Get used to images like these and headlines like these. Baron Von Schitsinpants got elected to go back to Washington. And while MAGA may see him as a combination Moses/Superman/Rock Star and who knows what all, the rest of the world sees a fat man with a ridiculous combover, an ugly mouth and no brains. This video that you’re about to see is from the Notre Dame excursion, I believe. I just don’t know what part of it. The “official” photos that I saw had Trump flanked by the Macrons. Maybe they fled at some point. Who knows? It is interesting that Melania chose to stay home rather than attend an historical time in French history. But then again, I don’t think culture and history are her things. And she would be stuck with her husband and that’s got to be a total drag.

The tweet ends, “angst/anger will become perhaps the most condemnatory of all his serial transgressions. Poo will be flung and often, and the nation will remain covered for generations.” Oh, the poo will fly. No monkey cage will have anything on Trump once he’s back in office and he meets any kind of resistance — which since half the country is against him, he will meet. That’s an absolute certainty. And yes, he’s got henchmen all around him who will bend what they can of the rule of law and shred the rest, but that will be met with resistance, too.

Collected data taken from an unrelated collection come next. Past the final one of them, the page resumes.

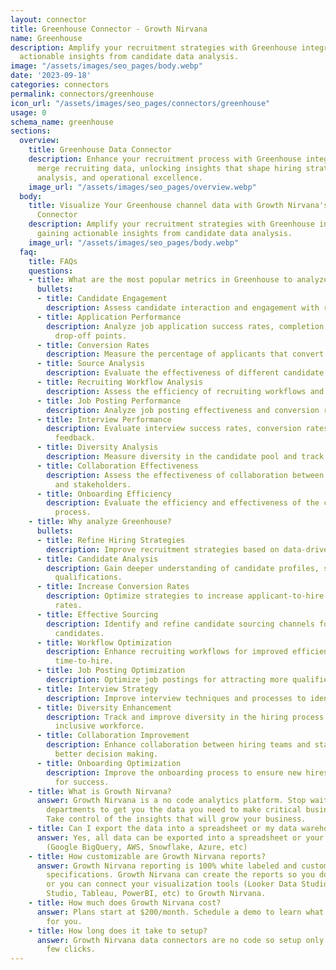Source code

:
 ```yaml
---
layout: connector
title: Greenhouse Connector - Growth Nirvana
name: Greenhouse
description: Amplify your recruitment strategies with Greenhouse integration, gaining
  actionable insights from candidate data analysis.
image: "/assets/images/seo_pages/body.webp"
date: '2023-09-18'
categories: connectors
permalink: connectors/greenhouse
icon_url: "/assets/images/seo_pages/connectors/greenhouse"
usage: 0
schema_name: greenhouse
sections:
  overview:
    title: Greenhouse Data Connector
    description: Enhance your recruitment process with Greenhouse integration. Seamlessly
      merge recruiting data, unlocking insights that shape hiring strategies, candidate
      analysis, and operational excellence.
    image_url: "/assets/images/seo_pages/overview.webp"
  body:
    title: Visualize Your Greenhouse channel data with Growth Nirvana's Greenhouse
      Connector
    description: Amplify your recruitment strategies with Greenhouse integration,
      gaining actionable insights from candidate data analysis.
    image_url: "/assets/images/seo_pages/body.webp"
  faq:
    title: FAQs
    questions:
    - title: What are the most popular metrics in Greenhouse to analyze?
      bullets:
      - title: Candidate Engagement
        description: Assess candidate interaction and engagement with recruiting materials.
      - title: Application Performance
        description: Analyze job application success rates, completion rates, and
          drop-off points.
      - title: Conversion Rates
        description: Measure the percentage of applicants that convert into hires.
      - title: Source Analysis
        description: Evaluate the effectiveness of different candidate sourcing strategies.
      - title: Recruiting Workflow Analysis
        description: Assess the efficiency of recruiting workflows and identify bottlenecks.
      - title: Job Posting Performance
        description: Analyze job posting effectiveness and conversion rates.
      - title: Interview Performance
        description: Evaluate interview success rates, conversion rates, and candidate
          feedback.
      - title: Diversity Analysis
        description: Measure diversity in the candidate pool and track diversity goals.
      - title: Collaboration Effectiveness
        description: Assess the effectiveness of collaboration between hiring teams
          and stakeholders.
      - title: Onboarding Efficiency
        description: Evaluate the efficiency and effectiveness of the candidate onboarding
          process.
    - title: Why analyze Greenhouse?
      bullets:
      - title: Refine Hiring Strategies
        description: Improve recruitment strategies based on data-driven insights.
      - title: Candidate Analysis
        description: Gain deeper understanding of candidate profiles, skills, and
          qualifications.
      - title: Increase Conversion Rates
        description: Optimize strategies to increase applicant-to-hire conversion
          rates.
      - title: Effective Sourcing
        description: Identify and refine candidate sourcing channels for better quality
          candidates.
      - title: Workflow Optimization
        description: Enhance recruiting workflows for improved efficiency and faster
          time-to-hire.
      - title: Job Posting Optimization
        description: Optimize job postings for attracting more qualified candidates.
      - title: Interview Strategy
        description: Improve interview techniques and processes to identify top candidates.
      - title: Diversity Enhancement
        description: Track and improve diversity in the hiring process for a more
          inclusive workforce.
      - title: Collaboration Improvement
        description: Enhance collaboration between hiring teams and stakeholders for
          better decision making.
      - title: Onboarding Optimization
        description: Improve the onboarding process to ensure new hires are set up
          for success.
    - title: What is Growth Nirvana?
      answer: Growth Nirvana is a no code analytics platform. Stop waiting for other
        departments to get you the data you need to make critical business decisions.
        Take control of the insights that will grow your business.
    - title: Can I export the data into a spreadsheet or my data warehouse?
      answer: Yes, all data can be exported into a spreadsheet or your data warehouse
        (Google BigQuery, AWS, Snowflake, Azure, etc)
    - title: How customizable are Growth Nirvana reports?
      answer: Growth Nirvana reporting is 100% white labeled and customized to your
        specifications. Growth Nirvana can create the reports so you don’t have to
        or you can connect your visualization tools (Looker Data Studio/Google Data
        Studio, Tableau, PowerBI, etc) to Growth Nirvana.
    - title: How much does Growth Nirvana cost?
      answer: Plans start at $200/month. Schedule a demo to learn what plan is best
        for you.
    - title: How long does it take to setup?
      answer: Growth Nirvana data connectors are no code so setup only requires a
        few clicks.
---
```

For you see, his 49.48% of the popular vote, a narrow plurality, is nowhere near the sweeping mandate that he was proclaiming on Election Night. But at least that wasn’t as damaging a statement as what he said in 2020, when he claimed that he won and then he proceeded to lose a few days later.

And Trump will not recant 2020. No, that is MAGA legend and lore now. Kristen Welker asked him if he would bury the hatchet and he said, no. She then asked him, “Why didn’t the Democrats cheat in 2024, then, if they cheated in 2020?” He paused for a moment and said, “It was too big to rig.” And the 2020 and 2016 elections were not?

The man makes zero sense but the power of the media and of the presidency manage to cloak his most idiotic expressions with a patina of plausibility, simply because no president in American history has lied anything like this man does. He’s probably told more lies than all the other former presidents put together.

And his billionaire boys club buddies all rally around him. Patrick Soon-Shiong, owner of the Los Angeles Times, said it was “opinion” that “Trump lied more than other presidents.” No, it is not, Doctor. It’s documented fact.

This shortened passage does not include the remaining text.